# INSTRUCTIONS FOR THE TASK
Every record, from the first line to the last, needs to be given again exactly.

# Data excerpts
┌──
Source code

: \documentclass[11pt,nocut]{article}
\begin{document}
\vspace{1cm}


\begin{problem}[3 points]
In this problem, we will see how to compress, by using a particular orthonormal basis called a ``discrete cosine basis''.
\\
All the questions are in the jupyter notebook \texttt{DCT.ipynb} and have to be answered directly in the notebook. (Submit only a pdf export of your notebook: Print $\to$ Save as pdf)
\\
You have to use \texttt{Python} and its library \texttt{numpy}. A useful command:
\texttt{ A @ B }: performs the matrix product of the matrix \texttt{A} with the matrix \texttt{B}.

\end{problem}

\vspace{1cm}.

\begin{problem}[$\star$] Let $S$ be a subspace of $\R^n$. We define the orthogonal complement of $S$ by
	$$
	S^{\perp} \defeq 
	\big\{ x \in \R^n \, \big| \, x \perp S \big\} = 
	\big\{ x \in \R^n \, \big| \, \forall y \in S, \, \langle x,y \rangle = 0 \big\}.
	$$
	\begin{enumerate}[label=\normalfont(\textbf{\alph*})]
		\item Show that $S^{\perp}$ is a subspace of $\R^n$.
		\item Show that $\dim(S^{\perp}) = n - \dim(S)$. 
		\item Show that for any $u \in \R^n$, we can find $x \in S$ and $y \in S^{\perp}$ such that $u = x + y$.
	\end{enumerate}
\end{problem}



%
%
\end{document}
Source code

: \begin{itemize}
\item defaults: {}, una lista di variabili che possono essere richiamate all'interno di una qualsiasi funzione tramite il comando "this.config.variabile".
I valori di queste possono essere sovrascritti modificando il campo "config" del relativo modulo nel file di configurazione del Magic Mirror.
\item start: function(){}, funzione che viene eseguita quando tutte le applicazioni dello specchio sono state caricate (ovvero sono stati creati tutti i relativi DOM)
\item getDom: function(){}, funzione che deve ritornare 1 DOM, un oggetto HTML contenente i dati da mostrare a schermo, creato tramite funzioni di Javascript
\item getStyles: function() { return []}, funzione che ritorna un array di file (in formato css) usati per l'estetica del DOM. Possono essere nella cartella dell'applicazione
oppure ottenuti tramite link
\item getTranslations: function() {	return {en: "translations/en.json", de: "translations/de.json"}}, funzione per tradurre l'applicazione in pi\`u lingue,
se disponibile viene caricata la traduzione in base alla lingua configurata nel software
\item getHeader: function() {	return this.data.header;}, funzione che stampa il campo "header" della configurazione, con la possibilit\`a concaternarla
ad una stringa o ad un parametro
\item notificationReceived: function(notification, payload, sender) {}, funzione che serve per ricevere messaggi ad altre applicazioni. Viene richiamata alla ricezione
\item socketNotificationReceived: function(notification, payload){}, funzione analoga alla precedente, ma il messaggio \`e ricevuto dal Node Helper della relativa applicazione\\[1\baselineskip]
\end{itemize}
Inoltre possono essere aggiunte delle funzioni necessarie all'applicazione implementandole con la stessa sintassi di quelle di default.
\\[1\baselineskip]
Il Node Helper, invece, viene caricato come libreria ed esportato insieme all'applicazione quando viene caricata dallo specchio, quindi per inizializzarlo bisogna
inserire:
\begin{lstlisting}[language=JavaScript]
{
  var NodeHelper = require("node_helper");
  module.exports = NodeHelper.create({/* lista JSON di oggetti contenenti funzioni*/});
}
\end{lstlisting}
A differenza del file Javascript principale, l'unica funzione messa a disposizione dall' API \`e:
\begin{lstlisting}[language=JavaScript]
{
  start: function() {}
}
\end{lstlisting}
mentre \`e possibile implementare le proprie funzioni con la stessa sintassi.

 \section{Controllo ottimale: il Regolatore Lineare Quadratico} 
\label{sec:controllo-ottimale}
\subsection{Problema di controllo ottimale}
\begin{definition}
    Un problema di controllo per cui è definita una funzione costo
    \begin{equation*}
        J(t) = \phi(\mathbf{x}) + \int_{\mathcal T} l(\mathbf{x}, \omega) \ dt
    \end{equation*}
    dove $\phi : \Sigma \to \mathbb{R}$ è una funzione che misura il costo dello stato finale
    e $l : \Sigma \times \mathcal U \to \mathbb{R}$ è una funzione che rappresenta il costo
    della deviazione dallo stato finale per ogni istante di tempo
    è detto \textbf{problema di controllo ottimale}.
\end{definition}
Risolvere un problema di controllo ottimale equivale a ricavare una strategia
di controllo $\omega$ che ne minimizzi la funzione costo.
└──
# EXERCISE RESULT
Source code

: \documentclass[11pt,nocut]{article}
\begin{document}
\vspace{1cm}


\begin{problem}[3 points]
In this problem, we will see how to compress, by using a particular orthonormal basis called a ``discrete cosine basis''.
\\
All the questions are in the jupyter notebook \texttt{DCT.ipynb} and have to be answered directly in the notebook. (Submit only a pdf export of your notebook: Print $\to$ Save as pdf)
\\
You have to use \texttt{Python} and its library \texttt{numpy}. A useful command:
\texttt{ A @ B }: performs the matrix product of the matrix \texttt{A} with the matrix \texttt{B}.

\end{problem}

\vspace{1cm}.

\begin{problem}[$\star$] Let $S$ be a subspace of $\R^n$. We define the orthogonal complement of $S$ by
	$$
	S^{\perp} \defeq 
	\big\{ x \in \R^n \, \big| \, x \perp S \big\} = 
	\big\{ x \in \R^n \, \big| \, \forall y \in S, \, \langle x,y \rangle = 0 \big\}.
	$$
	\begin{enumerate}[label=\normalfont(\textbf{\alph*})]
		\item Show that $S^{\perp}$ is a subspace of $\R^n$.
		\item Show that $\dim(S^{\perp}) = n - \dim(S)$. 
		\item Show that for any $u \in \R^n$, we can find $x \in S$ and $y \in S^{\perp}$ such that $u = x + y$.
	\end{enumerate}
\end{problem}



%
%
\end{document}
Source code

: \begin{itemize}
\item defaults: {}, una lista di variabili che possono essere richiamate all'interno di una qualsiasi funzione tramite il comando "this.config.variabile".
I valori di queste possono essere sovrascritti modificando il campo "config" del relativo modulo nel file di configurazione del Magic Mirror.
\item start: function(){}, funzione che viene eseguita quando tutte le applicazioni dello specchio sono state caricate (ovvero sono stati creati tutti i relativi DOM)
\item getDom: function(){}, funzione che deve ritornare 1 DOM, un oggetto HTML contenente i dati da mostrare a schermo, creato tramite funzioni di Javascript
\item getStyles: function() { return []}, funzione che ritorna un array di file (in formato css) usati per l'estetica del DOM. Possono essere nella cartella dell'applicazione
oppure ottenuti tramite link
\item getTranslations: function() {	return {en: "translations/en.json", de: "translations/de.json"}}, funzione per tradurre l'applicazione in pi\`u lingue,
se disponibile viene caricata la traduzione in base alla lingua configurata nel software
\item getHeader: function() {	return this.data.header;}, funzione che stampa il campo "header" della configurazione, con la possibilit\`a concaternarla
ad una stringa o ad un parametro
\item notificationReceived: function(notification, payload, sender) {}, funzione che serve per ricevere messaggi ad altre applicazioni. Viene richiamata alla ricezione
\item socketNotificationReceived: function(notification, payload){}, funzione analoga alla precedente, ma il messaggio \`e ricevuto dal Node Helper della relativa applicazione\\[1\baselineskip]
\end{itemize}
Inoltre possono essere aggiunte delle funzioni necessarie all'applicazione implementandole con la stessa sintassi di quelle di default.
\\[1\baselineskip]
Il Node Helper, invece, viene caricato come libreria ed esportato insieme all'applicazione quando viene caricata dallo specchio, quindi per inizializzarlo bisogna
inserire:
\begin{lstlisting}[language=JavaScript]
{
  var NodeHelper = require("node_helper");
  module.exports = NodeHelper.create({/* lista JSON di oggetti contenenti funzioni*/});
}
\end{lstlisting}
A differenza del file Javascript principale, l'unica funzione messa a disposizione dall' API \`e:
\begin{lstlisting}[language=JavaScript]
{
  start: function() {}
}
\end{lstlisting}
mentre \`e possibile implementare le proprie funzioni con la stessa sintassi.

 \section{Controllo ottimale: il Regolatore Lineare Quadratico} 
\label{sec:controllo-ottimale}
\subsection{Problema di controllo ottimale}
\begin{definition}
    Un problema di controllo per cui è definita una funzione costo
    \begin{equation*}
        J(t) = \phi(\mathbf{x}) + \int_{\mathcal T} l(\mathbf{x}, \omega) \ dt
    \end{equation*}
    dove $\phi : \Sigma \to \mathbb{R}$ è una funzione che misura il costo dello stato finale
    e $l : \Sigma \times \mathcal U \to \mathbb{R}$ è una funzione che rappresenta il costo
    della deviazione dallo stato finale per ogni istante di tempo
    è detto \textbf{problema di controllo ottimale}.
\end{definition}
Risolvere un problema di controllo ottimale equivale a ricavare una strategia
di controllo $\omega$ che ne minimizzi la funzione costo.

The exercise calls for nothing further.